* _Given records_
===

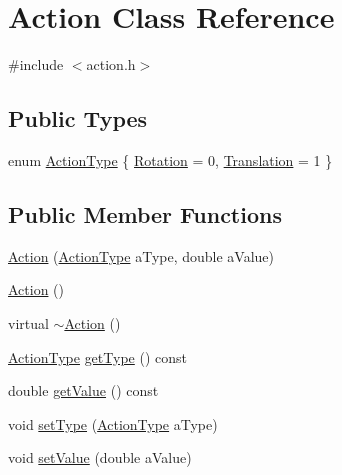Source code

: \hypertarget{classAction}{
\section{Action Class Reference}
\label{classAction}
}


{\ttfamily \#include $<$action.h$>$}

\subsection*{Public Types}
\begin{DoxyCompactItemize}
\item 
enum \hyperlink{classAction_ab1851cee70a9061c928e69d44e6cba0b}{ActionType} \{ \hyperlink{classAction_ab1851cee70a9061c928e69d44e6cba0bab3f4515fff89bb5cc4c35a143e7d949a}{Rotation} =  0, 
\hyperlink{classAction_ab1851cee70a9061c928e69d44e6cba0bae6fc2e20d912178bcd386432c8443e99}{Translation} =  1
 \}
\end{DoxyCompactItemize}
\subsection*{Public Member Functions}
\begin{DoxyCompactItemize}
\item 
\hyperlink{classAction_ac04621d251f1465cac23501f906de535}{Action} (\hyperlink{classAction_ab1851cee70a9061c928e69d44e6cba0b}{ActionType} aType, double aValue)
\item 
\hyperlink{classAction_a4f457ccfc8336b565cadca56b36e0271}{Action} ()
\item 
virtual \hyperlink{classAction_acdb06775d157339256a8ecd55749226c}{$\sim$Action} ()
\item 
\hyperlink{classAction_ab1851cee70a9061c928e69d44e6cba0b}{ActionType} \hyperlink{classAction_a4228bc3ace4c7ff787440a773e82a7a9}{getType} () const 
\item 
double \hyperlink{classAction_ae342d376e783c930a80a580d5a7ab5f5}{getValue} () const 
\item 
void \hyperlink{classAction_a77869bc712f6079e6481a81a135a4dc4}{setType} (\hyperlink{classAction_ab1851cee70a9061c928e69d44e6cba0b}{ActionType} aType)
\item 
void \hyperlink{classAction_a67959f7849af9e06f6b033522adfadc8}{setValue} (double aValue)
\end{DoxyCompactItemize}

===

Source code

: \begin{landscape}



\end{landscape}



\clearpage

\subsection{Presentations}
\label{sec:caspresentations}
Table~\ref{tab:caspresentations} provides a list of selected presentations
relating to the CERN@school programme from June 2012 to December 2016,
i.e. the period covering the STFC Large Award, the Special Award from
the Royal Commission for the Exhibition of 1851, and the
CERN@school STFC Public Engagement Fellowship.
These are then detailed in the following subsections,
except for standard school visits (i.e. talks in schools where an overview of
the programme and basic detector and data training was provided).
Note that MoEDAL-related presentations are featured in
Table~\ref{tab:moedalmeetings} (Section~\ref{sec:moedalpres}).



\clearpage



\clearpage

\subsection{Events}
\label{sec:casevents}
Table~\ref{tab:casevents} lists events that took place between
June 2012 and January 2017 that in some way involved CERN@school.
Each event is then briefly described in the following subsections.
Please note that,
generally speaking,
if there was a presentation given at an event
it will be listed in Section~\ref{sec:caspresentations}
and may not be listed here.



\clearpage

===

* _What you will do_
The response must contain every line from the listing above in which the string "following" appears.

* _Your response_
These are then detailed in the following subsections,
Each event is then briefly described in the following subsections.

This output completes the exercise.